1) How exciting Rotex students are,

2) How welcoming other Rotary families can be, and

3) How much the Tochigi Rotarians are watching out for me.

The two days I spent visiting Utsunomiya and Tochigi City were a true blast. I mean that in both the fun slang way and in the fact that they absolutely flew by.

On Saturday morning my host mom and I loaded into the car and drove the hour-long trip to the capital city of Tochigi Prefecture, Utsunomiya. Being a city of only about 500,000 people it felt much larger once we arrived. We met Max Beard (the Rotary exchange student from Florida who is staying with a family in downtown Utsunomiya), Ayano Baba (the Rotex girl who studied in Minnesota a few years ago) and Mai Maruyama (a Rotex who went to South Carolina). Together we spent the day exploring the area. Our first stop was to visit a hilltop temple squeezed between a shopping center and a construction site. It was a beautiful location yet the surrounding sounds of horns, sirens, and city life seemed to take away from the peace of the shrines. I couldn’t help but feel that this wasn’t the way that the founders of the temple meant for it to be enjoyed.

Ayano is originally from Utsunomiya, so she was an excellent tour guide taking us to a scenic park, the top of the Utsunomiya Tower, and across a suspension bridge. Afterwards we went out to a fun shopping street where we took pirikura photo-booth pictures, ate gyoza dumplings for which Utsunomiya is famous, and gelato in the basement of a shopping mall.

We finally said good-bye when they dropped us off at Max’s host family’s house. I am incredibly grateful for the fun afternoon that they showed us. I say Max’s host family lives in a house, but in reality they live in a temple.
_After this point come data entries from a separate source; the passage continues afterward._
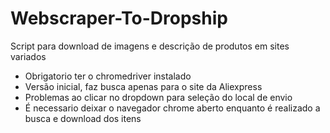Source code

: # Webscraper-To-Dropship
 Script para download de imagens e descrição de produtos em sites variados
 - Obrigatorio ter o chromedriver instalado
 - Versão inicial, faz busca apenas para o site da Aliexpress
 - Problemas ao clicar no dropdown para seleção do local de envio
 - É necessario deixar o navegador chrome aberto enquanto é realizado a busca e download dos itens
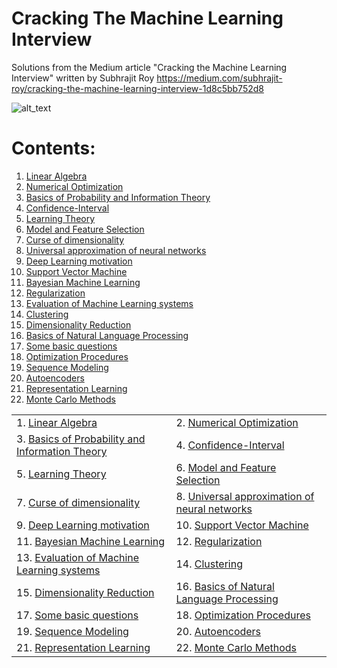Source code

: # Cracking The Machine Learning Interview
Solutions from the Medium article "Cracking the Machine Learning Interview" written by Subhrajit Roy
https://medium.com/subhrajit-roy/cracking-the-machine-learning-interview-1d8c5bb752d8

![alt_text](https://github.com/rchavezj/Cracking_The_Machine_Learning_Interview/blob/master/crackingTheMachineLearningInterviewCover.png)

# Contents:
1. [Linear Algebra](#Linear-Algebra)
2. [Numerical Optimization](#Numerical-Optimization) 
3. [Basics of Probability and Information Theory](#Basics-of-Probability-and-Information-Theory)
4. [Confidence-Interval](#Confidence-Interval)
5. [Learning Theory](#Learning-Theory)
6. [Model and Feature Selection](#Model-and-Feature-Selection)
7. [Curse of dimensionality](#Curse-of-Dimensionality)
8. [Universal approximation of neural networks](#Universal-Approximation-of-Neural-Networks)
9. [Deep Learning motivation](#Deep-Learning-Motivation)
10. [Support Vector Machine](#Support-Vector-Machine)
11. [Bayesian Machine Learning](#Bayesian-Machine-Learning)
12. [Regularization](#Regularization)
13. [Evaluation of Machine Learning systems](#Evaluation-of-Machine-Learning-Systems)
14. [Clustering](#Clustering)
15. [Dimensionality Reduction](#Dimensionality-Reduction)
16. [Basics of Natural Language Processing](#Basics-of-Natural-Language-Processing)
17. [Some basic questions](#Some-basic-questions)
18. [Optimization Procedures](#Optimization-Procedures)
19. [Sequence Modeling](#Sequence-Modeling)
20. [Autoencoders](#Autoencoders)
21. [Representation Learning](#Representation-Learning)
22. [Monte Carlo Methods](#Monte-Carlo-Methods)


|                        |                                          |
| ---------------------- | ---------------------------------------- |
| 1. [Linear Algebra](#Linear-Algebra)                         | 2. [Numerical Optimization](#Numerical-Optimization)                                         |
| 3. [Basics of Probability and Information Theory](#Basics-of-Probability-and-Information-Theory)                                                                                                        |  4. [Confidence-Interval](#Confidence-Interval)|
| 5. [Learning Theory](#Learning-Theory)                       |  6. [Model and Feature Selection](#Model-and-Feature-Selection) |
| 7. [Curse of dimensionality](#Curse-of-Dimensionality)       |  8. [Universal approximation of neural networks](#Universal-Approximation-of-Neural-Networks) |
| 9. [Deep Learning motivation](#Deep-Learning-Motivation)     |  10. [Support Vector Machine](#Support-Vector-Machine) |
| 11. [Bayesian Machine Learning](#Bayesian-Machine-Learning)  |  12. [Regularization](#Regularization) |
| 13. [Evaluation of Machine Learning systems](#Evaluation-of-Machine-Learning-Systems) |  14. [Clustering](#Clustering)  |
| 15. [Dimensionality Reduction](#Dimensionality-Reduction)    |  16. [Basics of Natural Language Processing](#Basics-of-Natural-Language-Processing) |
| 17. [Some basic questions](#Some-basic-questions)            |  18. [Optimization Procedures](#Optimization-Procedures) |
| 19. [Sequence Modeling](#Sequence-Modeling)                  |  20. [Autoencoders](#Autoencoders)               |
| 21. [Representation Learning](#Representation-Learning)      |  22. [Monte Carlo Methods](#Monte-Carlo-Methods) |
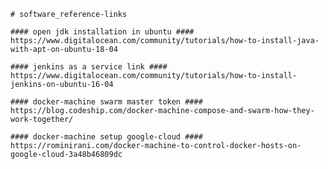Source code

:     # software_reference-links

    #### open jdk installation in ubuntu ####
    https://www.digitalocean.com/community/tutorials/how-to-install-java-with-apt-on-ubuntu-18-04

    #### jenkins as a service link ####
    https://www.digitalocean.com/community/tutorials/how-to-install-jenkins-on-ubuntu-16-04
 
    #### docker-machine swarm master token ####
    https://blog.codeship.com/docker-machine-compose-and-swarm-how-they-work-together/
    
    #### docker-machine setup google-cloud ####
    https://rominirani.com/docker-machine-to-control-docker-hosts-on-google-cloud-3a48b46809dc
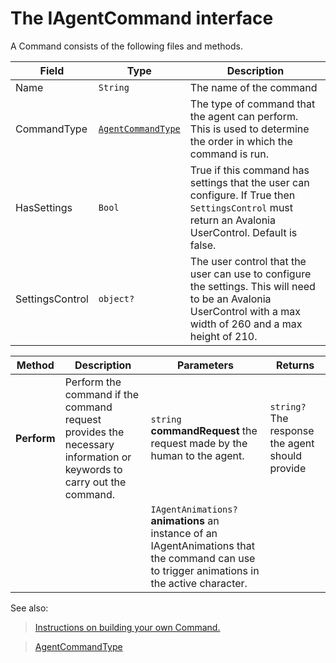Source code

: # The IAgentCommand interface

A Command consists of the following files and methods.

| Field          | Type |  Description   |
|----------------|------|----------------|
| Name          |   `String` | The name of the command |
| CommandType   | [`AgentCommandType`](AgentCommandType.md) | The type of command that the agent can perform. This is used to determine the order in which the command is run.
| HasSettings  | `Bool` | True if this command has settings that the user can configure. If True then `SettingsControl` must return an Avalonia UserControl. Default is false.
| SettingsControl | `object?` | The user control that the user can use to configure the settings. This will need to be an Avalonia UserControl with a max width of 260 and a max height of 210.

| **Method** | **Description**  | **Parameters** | **Returns** |
|----------------|----------|----------------|----------------|
| **Perform** | Perform the command if the command request provides the necessary information or keywords to carry out the command.  |  `string` **commandRequest**  the request made by the human to the agent.  | `string?` The response the agent should provide|
||| `IAgentAnimations?` **animations** an instance of an IAgentAnimations that the command can use to trigger animations in the active character. ||

See also:

> [Instructions on building your own Command.](./Building%20a%20Simple%20Command)

> [AgentCommandType](./AgentCommandType)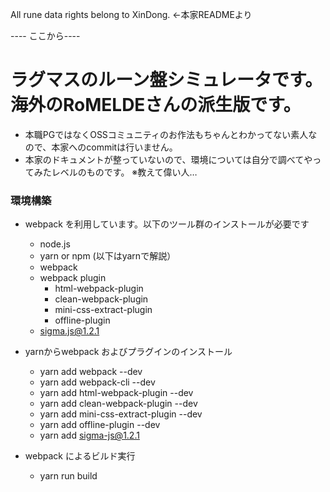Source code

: All rune data rights belong to XinDong. ←本家READMEより

---- ここから----

# ラグマスのルーン盤シミュレータです。海外のRoMELDEさんの派生版です。
- 本職PGではなくOSSコミュニティのお作法もちゃんとわかってない素人なので、本家へのcommitは行いません。
- 本家のドキュメントが整っていないので、環境については自分で調べてやってみたレベルのものです。
  ※教えて偉い人…


### 環境構築
- webpack を利用しています。以下のツール群のインストールが必要です
  - node.js
  - yarn or npm (以下はyarnで解説）
  - webpack
  - webpack plugin
  	- html-webpack-plugin
  	- clean-webpack-plugin
  	- mini-css-extract-plugin
  	- offline-plugin
  - sigma.js@1.2.1
  	
- yarnからwebpack およびプラグインのインストール
  - yarn add webpack --dev
  - yarn add webpack-cli --dev
  - yarn add html-webpack-plugin --dev
  - yarn add clean-webpack-plugin --dev
  - yarn add mini-css-extract-plugin --dev
  - yarn add offline-plugin --dev
  - yarn add sigma-js@1.2.1
  
- webpack によるビルド実行
  - yarn run build
  
  
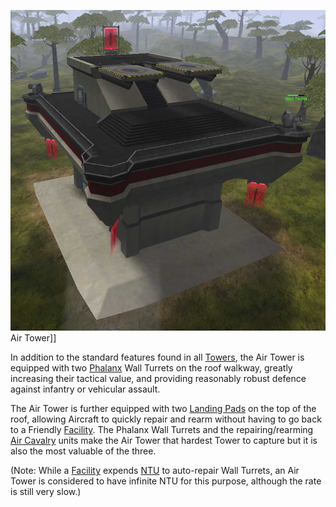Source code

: ![](../images/Air.jpg "fig:Air.jpg") Air Tower\]\]

In addition to the standard features found in all [Towers](Towers.md), the Air
Tower is equipped with two [Phalanx](../items/Phalanx.md) Wall Turrets on the
roof walkway, greatly increasing their tactical value, and providing reasonably
robust defence against infantry or vehicular assault.

The Air Tower is further equipped with two
[Landing Pads](../items/Landing_Pad.md) on the top of the roof, allowing
Aircraft to quickly repair and rearm without having to go back to a Friendly
[Facility](Facilities.md). The Phalanx Wall Turrets and the repairing/rearming
[Air Cavalry](../terminology/Air_Cavalry.md) units make the Air Tower that hardest
Tower to capture but it is also the most valuable of the three.

(Note: While a [Facility](Facilities.md) expends [NTU](../items/NTU.md) to
auto-repair Wall Turrets, an Air Tower is considered to have infinite NTU for
this purpose, although the rate is still very slow.)

<!--[Category:Locations](../Category:Locations.md)-->
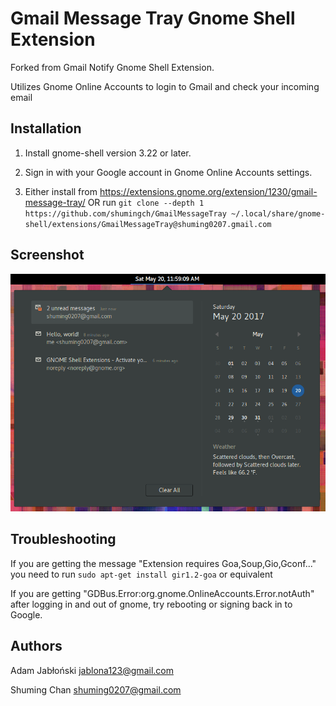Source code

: # Gmail Message Tray Gnome Shell Extension

Forked from Gmail Notify Gnome Shell Extension.

Utilizes Gnome Online Accounts to login to Gmail and check your incoming email

## Installation

1. Install gnome-shell version 3.22 or later.

2. Sign in with your Google account in Gnome Online Accounts settings.

3. Either install from https://extensions.gnome.org/extension/1230/gmail-message-tray/
OR
run `git clone --depth 1 https://github.com/shumingch/GmailMessageTray ~/.local/share/gnome-shell/extensions/GmailMessageTray@shuming0207.gmail.com`

## Screenshot

![Gmail Message Tray](screenshot.png "Gmail Message Tray")

## Troubleshooting

If you are getting the message "Extension requires Goa,Soup,Gio,Gconf..."
you need to run `sudo apt-get install gir1.2-goa` or equivalent

If you are getting "GDBus.Error:org.gnome.OnlineAccounts.Error.notAuth" after logging in and out of gnome, try rebooting or signing back in to Google.

## Authors

Adam Jabłoński <jablona123@gmail.com>

Shuming Chan <shuming0207@gmail.com>
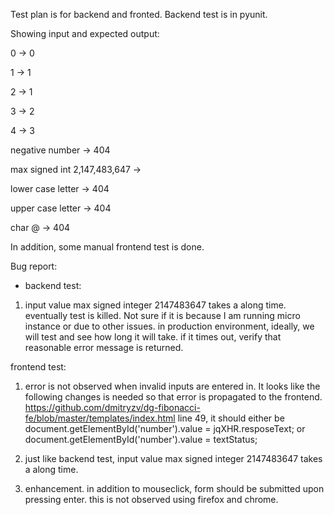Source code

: 
Test plan is for backend and fronted.  Backend test is in pyunit.

Showing input and expected output:

0 -> 0

1 -> 1

2 -> 1

3 -> 2

4 -> 3

negative number	-> 404

max signed int 2,147,483,647 -> 

lower case letter -> 404

upper case letter -> 404

char @	-> 404

In addition, some manual frontend test is done. 

Bug report:
- backend test:
1.  input value max signed integer 2147483647 takes a along time.  eventually test is killed.  Not sure if it is because I am running micro instance or due to other issues.  in production environment, ideally, we will test and see how long it will take.  if it times out, verify that reasonable error message is returned.

frontend test:
1.  error is not observed when invalid inputs are entered in.  It looks like the following changes is needed so that error is propagated to the frontend.  https://github.com/dmitryzv/dg-fibonacci-fe/blob/master/templates/index.html line 49, it should either be 
document.getElementById('number').value = jqXHR.resposeText;
or 
document.getElementById('number').value = textStatus;

2. just like backend test, input value max signed integer 2147483647 takes a along time.

3. enhancement.  in addition to mouseclick, form should be submitted upon pressing enter.  this is not observed using firefox and chrome.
Max’s host dad is the keeper of a GIGANTIC temple that has to be one of the biggest homes in the whole city! If I said that Mr. Inaki and his family were welcoming to me that would be an understatement. I immediately presented them with a small gift of photo-letters that my sister made back in Minnesota. They loved the fall colors and right then and there I was invited back to their house whenever I wanted to come to Utsunomiya. I guess you took some really good pictures, Maria! They then insisted on taking Max and I out for a second dinner at a very chic sushi restaurant where the dishes pass in front of your table and you simply grab the ones that look best. We ate so much I nearly burst. Hey, there are worse ways to die!

The evening was spent watching a Japanese hide-and-go-seek reality TV show on their 75” plasma screen TV, chatting in Japanese, and being feed even more food and ice cream! When Max and I went upstairs to our futons later that night we were both full, exhausted, and laughing at our luck. We realized that we’re in JAPAN, eating Japanese food, meeting Japanese people, and falling asleep in a gigantic temple in the middle of a city! You never know where Rotary is going to take you.